Exercise: Only the lines below starting at the one containing "0.05 '.' 0.1 ' ' 1" and ending at the one containing "Null deviance: 2907.9" belong in the answer, each copied exactly.

*** Provided records ***

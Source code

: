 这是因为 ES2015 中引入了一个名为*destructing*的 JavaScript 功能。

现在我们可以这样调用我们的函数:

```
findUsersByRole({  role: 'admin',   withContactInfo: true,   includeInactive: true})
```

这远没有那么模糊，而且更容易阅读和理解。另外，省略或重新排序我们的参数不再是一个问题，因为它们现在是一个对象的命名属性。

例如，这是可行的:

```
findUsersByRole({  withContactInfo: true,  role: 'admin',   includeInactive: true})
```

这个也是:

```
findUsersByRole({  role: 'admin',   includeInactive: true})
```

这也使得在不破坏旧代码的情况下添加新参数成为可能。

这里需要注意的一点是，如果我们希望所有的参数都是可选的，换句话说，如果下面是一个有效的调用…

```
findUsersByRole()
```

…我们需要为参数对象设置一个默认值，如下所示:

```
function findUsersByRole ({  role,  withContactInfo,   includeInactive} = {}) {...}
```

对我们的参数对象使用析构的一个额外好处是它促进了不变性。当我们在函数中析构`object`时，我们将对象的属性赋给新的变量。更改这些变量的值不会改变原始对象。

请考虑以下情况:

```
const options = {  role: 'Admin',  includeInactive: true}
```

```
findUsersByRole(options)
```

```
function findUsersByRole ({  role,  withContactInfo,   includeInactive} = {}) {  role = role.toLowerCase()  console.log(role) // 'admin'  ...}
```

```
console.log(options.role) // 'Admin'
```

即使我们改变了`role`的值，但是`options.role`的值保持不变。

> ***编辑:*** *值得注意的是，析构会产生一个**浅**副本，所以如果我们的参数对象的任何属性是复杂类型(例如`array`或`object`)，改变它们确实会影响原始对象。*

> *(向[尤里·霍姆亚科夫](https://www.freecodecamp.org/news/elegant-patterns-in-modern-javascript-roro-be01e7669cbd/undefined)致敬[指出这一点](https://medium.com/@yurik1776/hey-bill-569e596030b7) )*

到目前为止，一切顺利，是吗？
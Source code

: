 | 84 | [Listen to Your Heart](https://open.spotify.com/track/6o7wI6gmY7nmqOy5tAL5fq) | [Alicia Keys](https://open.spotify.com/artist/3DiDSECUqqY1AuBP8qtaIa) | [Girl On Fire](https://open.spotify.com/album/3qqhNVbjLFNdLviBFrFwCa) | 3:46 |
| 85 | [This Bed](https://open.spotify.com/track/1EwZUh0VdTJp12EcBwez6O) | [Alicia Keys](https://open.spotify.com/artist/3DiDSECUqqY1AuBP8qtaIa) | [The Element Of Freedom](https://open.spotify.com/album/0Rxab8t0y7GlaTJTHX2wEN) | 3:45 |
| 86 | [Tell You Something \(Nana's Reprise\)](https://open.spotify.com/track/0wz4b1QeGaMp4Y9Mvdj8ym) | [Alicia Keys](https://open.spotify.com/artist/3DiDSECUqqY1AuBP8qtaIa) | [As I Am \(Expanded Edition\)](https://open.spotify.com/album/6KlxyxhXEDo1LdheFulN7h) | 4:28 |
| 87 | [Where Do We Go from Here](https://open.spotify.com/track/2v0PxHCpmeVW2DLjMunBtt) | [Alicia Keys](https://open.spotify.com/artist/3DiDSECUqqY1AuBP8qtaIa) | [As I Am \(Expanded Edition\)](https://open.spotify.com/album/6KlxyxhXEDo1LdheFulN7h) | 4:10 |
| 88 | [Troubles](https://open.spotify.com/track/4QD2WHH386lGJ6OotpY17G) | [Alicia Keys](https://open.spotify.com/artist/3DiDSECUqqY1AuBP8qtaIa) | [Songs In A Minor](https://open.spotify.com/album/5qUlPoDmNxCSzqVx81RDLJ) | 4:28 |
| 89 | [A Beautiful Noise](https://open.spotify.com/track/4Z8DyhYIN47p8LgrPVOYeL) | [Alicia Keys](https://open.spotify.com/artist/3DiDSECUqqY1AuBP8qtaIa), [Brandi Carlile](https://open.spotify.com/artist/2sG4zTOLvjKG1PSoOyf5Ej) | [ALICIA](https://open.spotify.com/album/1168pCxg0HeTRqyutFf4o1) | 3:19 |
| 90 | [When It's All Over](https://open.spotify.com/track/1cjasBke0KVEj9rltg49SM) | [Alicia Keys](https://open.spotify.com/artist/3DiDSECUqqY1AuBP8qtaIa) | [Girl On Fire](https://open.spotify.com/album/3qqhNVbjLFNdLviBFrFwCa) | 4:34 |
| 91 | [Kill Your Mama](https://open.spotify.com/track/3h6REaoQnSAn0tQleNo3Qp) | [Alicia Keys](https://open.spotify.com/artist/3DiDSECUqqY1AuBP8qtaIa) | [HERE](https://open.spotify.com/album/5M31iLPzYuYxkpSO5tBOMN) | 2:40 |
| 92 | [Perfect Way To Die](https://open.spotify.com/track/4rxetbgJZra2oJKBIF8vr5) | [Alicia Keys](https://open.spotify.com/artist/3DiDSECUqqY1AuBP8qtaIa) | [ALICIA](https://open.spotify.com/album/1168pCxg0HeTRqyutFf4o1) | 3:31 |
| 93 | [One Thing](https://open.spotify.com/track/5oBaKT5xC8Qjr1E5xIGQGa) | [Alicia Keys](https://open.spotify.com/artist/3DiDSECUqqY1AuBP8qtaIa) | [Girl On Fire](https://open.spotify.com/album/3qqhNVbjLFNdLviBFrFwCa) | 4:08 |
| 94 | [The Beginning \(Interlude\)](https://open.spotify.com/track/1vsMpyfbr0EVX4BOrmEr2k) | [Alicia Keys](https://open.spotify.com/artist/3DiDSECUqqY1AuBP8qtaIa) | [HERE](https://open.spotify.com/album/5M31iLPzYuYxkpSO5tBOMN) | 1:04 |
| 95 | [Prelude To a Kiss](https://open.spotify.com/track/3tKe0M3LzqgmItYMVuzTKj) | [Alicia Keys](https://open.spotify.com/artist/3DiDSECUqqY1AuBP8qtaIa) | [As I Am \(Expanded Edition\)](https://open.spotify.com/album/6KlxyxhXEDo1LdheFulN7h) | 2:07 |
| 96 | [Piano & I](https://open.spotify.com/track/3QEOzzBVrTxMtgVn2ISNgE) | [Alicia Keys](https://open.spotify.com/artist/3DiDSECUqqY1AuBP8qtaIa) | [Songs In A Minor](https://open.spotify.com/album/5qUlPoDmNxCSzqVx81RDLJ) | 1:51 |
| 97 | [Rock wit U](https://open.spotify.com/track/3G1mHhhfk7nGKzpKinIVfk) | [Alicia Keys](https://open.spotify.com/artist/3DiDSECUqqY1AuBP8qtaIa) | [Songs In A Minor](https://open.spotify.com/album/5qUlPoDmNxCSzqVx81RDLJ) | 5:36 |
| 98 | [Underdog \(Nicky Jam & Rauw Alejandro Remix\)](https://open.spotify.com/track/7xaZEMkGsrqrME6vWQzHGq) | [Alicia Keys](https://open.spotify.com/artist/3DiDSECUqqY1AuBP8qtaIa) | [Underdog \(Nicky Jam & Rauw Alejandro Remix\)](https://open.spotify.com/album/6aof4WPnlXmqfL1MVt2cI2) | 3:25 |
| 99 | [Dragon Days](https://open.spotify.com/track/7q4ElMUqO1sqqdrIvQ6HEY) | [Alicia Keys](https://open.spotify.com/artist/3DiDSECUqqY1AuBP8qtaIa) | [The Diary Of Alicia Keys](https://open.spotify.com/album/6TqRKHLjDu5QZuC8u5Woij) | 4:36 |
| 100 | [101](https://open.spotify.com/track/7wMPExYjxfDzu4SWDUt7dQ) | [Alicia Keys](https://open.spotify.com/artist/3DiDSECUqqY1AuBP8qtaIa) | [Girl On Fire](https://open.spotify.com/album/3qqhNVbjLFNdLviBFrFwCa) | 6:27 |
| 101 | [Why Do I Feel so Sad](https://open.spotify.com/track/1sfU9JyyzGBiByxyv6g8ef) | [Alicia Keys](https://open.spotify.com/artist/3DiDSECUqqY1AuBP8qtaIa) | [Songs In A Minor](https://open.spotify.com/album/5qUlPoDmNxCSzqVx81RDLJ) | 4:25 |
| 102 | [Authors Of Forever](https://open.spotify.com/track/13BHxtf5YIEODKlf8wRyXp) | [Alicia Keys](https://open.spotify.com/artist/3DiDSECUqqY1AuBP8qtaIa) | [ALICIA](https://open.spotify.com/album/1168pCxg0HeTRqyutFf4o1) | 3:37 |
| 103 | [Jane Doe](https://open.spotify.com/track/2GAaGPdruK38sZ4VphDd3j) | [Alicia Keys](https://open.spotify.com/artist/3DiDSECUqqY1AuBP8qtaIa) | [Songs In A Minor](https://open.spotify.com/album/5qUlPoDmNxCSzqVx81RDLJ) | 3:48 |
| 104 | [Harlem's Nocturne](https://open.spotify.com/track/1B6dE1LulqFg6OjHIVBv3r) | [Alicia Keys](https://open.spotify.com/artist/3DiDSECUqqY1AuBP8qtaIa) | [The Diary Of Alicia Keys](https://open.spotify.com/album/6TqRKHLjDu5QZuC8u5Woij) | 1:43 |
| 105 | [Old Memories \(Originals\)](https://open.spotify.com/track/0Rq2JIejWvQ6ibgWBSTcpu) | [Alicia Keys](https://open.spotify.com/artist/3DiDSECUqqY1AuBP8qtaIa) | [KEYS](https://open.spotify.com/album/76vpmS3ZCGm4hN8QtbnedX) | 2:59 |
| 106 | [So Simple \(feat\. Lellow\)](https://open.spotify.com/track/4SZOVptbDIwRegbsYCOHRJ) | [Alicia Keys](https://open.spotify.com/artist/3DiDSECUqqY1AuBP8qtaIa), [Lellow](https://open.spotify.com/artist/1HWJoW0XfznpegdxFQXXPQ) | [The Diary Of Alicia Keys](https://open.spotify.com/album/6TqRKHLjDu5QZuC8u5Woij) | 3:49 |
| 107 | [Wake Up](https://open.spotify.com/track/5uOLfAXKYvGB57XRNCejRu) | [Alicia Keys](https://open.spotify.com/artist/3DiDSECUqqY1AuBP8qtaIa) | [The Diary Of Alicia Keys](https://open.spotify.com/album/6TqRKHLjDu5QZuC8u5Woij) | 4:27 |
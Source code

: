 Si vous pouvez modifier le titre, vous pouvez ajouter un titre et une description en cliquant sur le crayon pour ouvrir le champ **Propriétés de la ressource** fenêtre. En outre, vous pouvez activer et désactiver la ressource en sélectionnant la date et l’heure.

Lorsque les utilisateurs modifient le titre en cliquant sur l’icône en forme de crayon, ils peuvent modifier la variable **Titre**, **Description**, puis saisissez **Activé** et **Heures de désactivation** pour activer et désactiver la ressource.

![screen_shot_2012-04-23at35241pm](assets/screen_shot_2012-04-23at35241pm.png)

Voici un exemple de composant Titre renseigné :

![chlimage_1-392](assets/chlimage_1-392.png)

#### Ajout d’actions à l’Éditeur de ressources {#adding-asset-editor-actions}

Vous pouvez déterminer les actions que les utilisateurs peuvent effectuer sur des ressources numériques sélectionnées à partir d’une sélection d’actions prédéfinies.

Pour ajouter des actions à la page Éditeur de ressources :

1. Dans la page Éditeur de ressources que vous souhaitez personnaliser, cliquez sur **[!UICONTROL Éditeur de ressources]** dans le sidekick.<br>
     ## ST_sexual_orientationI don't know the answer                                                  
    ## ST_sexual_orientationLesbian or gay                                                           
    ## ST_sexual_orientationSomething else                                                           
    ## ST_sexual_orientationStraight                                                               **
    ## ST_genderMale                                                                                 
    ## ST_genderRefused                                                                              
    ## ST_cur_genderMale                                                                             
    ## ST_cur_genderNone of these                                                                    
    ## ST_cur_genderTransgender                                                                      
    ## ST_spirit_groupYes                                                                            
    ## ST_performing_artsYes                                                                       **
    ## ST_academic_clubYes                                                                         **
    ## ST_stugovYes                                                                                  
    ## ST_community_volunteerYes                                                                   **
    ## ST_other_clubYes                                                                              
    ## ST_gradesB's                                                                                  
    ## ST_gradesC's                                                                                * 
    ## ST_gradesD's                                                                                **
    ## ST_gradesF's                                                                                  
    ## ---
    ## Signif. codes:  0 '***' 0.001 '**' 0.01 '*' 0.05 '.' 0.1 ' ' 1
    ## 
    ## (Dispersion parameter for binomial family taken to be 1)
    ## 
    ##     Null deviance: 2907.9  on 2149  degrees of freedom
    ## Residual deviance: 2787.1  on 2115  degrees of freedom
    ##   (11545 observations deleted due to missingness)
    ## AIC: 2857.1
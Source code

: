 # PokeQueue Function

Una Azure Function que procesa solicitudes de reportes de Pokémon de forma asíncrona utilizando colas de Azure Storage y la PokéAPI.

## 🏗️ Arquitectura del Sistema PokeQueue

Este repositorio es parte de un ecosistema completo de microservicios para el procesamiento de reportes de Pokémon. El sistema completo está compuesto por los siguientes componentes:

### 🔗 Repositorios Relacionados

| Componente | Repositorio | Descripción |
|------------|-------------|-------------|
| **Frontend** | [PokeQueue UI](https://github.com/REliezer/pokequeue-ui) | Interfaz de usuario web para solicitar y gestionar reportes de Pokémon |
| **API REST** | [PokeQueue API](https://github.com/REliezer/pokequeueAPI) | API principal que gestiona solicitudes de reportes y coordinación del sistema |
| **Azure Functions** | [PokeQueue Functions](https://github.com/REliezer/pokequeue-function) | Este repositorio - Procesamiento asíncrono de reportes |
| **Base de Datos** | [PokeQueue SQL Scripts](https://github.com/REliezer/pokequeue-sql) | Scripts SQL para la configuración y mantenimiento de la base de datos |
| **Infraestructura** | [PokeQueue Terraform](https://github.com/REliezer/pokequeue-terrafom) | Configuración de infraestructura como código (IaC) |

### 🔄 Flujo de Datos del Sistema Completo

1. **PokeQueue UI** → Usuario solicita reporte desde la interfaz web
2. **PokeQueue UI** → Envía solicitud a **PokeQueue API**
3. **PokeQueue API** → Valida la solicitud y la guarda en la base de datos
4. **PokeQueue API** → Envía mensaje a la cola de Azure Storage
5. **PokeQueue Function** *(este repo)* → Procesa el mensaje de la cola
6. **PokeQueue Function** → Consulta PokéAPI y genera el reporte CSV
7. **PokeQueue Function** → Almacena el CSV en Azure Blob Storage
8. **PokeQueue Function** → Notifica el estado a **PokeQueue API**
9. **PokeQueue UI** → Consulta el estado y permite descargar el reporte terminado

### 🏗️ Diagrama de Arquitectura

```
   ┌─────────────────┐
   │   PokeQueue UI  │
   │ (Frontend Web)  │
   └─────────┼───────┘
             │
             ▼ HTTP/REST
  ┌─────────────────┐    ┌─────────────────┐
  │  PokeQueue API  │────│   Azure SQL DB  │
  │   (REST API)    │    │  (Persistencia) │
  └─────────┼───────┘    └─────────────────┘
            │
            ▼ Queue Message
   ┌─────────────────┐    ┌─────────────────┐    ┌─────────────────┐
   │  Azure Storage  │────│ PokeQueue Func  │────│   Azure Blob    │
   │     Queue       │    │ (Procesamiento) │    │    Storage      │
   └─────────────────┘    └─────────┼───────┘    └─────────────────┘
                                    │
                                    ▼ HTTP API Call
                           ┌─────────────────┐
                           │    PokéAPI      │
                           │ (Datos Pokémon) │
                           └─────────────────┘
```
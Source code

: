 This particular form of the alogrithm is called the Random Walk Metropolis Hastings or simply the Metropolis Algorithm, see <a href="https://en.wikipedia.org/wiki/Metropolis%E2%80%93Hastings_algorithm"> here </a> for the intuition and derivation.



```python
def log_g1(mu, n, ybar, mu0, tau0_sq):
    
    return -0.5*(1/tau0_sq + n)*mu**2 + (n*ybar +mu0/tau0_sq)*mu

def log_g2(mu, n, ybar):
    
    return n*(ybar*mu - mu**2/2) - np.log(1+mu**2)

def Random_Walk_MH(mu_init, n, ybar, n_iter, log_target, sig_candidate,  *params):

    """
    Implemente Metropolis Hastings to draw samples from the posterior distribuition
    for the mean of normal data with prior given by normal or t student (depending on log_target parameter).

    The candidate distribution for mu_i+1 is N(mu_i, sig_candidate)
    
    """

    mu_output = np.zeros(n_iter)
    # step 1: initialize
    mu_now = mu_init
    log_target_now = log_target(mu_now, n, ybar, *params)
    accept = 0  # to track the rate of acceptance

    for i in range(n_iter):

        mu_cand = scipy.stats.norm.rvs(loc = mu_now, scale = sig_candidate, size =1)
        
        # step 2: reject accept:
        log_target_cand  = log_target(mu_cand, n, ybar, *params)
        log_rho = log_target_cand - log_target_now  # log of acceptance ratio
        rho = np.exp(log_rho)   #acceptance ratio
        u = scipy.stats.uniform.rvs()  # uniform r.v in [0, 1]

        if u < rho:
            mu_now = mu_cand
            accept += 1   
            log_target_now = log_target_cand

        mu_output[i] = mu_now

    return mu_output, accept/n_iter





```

*** End of Provided records ***

Response for this exercise:
    ## Signif. codes:  0 '***' 0.001 '**' 0.01 '*' 0.05 '.' 0.1 ' ' 1
    ## 
    ## (Dispersion parameter for binomial family taken to be 1)
    ## 
    ##     Null deviance: 2907.9  on 2149  degrees of freedom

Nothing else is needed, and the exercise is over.